As it happens, new scholarship supports a slightly less strict biblical understanding of divorce than the traditional one. Scrolls found near the Dead Sea, which confirm indications found in ancient Jewish authors like Philo and Josephus, show that the key phrase "any cause" was actually the formal name of a type of divorce. That is, Jesus did not reject divorce for any cause but rather, he rejected the "Any Cause" divorce.
Rabbis at the time disagreed on the validity of "Any Cause" divorce, but thanks to marriage contracts found near the Dead Sea, we know that most allowed divorce based on Exodus 21:10-11. That is, they allowed men and women to divorce partners for physical or emotional neglect, including abuse and abandonment. Jesus said nothing against this, and in First Corinthians 7:15, Paul tells those who are abandoned by their partners that they are "no longer bound."

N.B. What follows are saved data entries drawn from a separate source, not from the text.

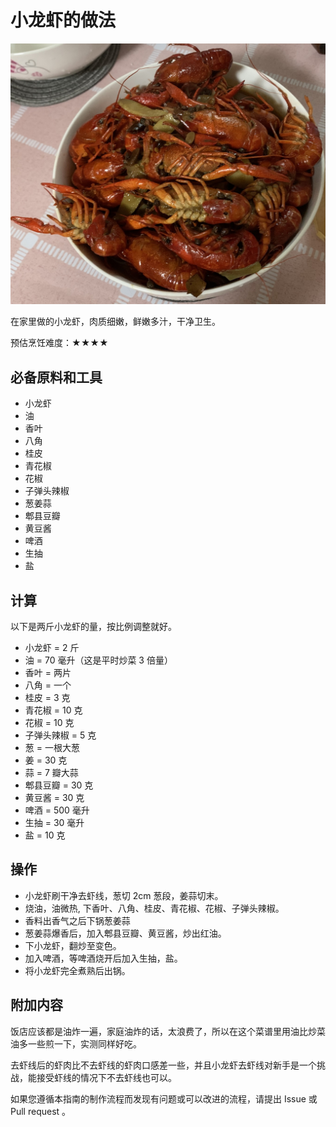# 小龙虾的做法

![成品](./成品.jpg)

在家里做的小龙虾，肉质细嫩，鲜嫩多汁，干净卫生。

预估烹饪难度：★★★★

## 必备原料和工具

- 小龙虾
- 油
- 香叶
- 八角
- 桂皮
- 青花椒
- 花椒
- 子弹头辣椒
- 葱姜蒜
- 郫县豆瓣
- 黄豆酱
- 啤酒
- 生抽
- 盐

## 计算

以下是两斤小龙虾的量，按比例调整就好。

- 小龙虾 = 2 斤
- 油 = 70 毫升（这是平时炒菜 3 倍量）
- 香叶 = 两片
- 八角 = 一个
- 桂皮 = 3 克
- 青花椒 = 10 克
- 花椒 = 10 克
- 子弹头辣椒 = 5 克
- 葱 = 一根大葱
- 姜 = 30 克
- 蒜 = 7 瓣大蒜
- 郫县豆瓣 = 30 克
- 黄豆酱 = 30 克
- 啤酒 = 500 毫升
- 生抽 = 30 毫升
- 盐 = 10 克

## 操作

- 小龙虾刷干净去虾线，葱切 2cm 葱段，姜蒜切末。
- 烧油，油微热, 下香叶、八角、桂皮、青花椒、花椒、子弹头辣椒。
- 香料出香气之后下锅葱姜蒜
- 葱姜蒜爆香后，加入郫县豆瓣、黄豆酱，炒出红油。
- 下小龙虾，翻炒至变色。
- 加入啤酒，等啤酒烧开后加入生抽，盐。
- 将小龙虾完全煮熟后出锅。

## 附加内容

饭店应该都是油炸一遍，家庭油炸的话，太浪费了，所以在这个菜谱里用油比炒菜油多一些煎一下，实测同样好吃。

去虾线后的虾肉比不去虾线的虾肉口感差一些，并且小龙虾去虾线对新手是一个挑战，能接受虾线的情况下不去虾线也可以。

如果您遵循本指南的制作流程而发现有问题或可以改进的流程，请提出 Issue 或 Pull request 。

There is now a growing scholarly consensus among evangelicals on this issue. Even evangelical professors like Craig Keener of Duke University and William Heth at Taylor University, who have each previously published books with more traditional interpretations, now teach differently. Drawing on my own work, "Divorce and Remarriage in the Bible" (Eerdmans, 2002), they conclude that Jesus and Paul would have rejected no-fault divorce and that they would have permitted a wronged partner to initiate a divorce based on the Old Testament grounds of adultery or neglect.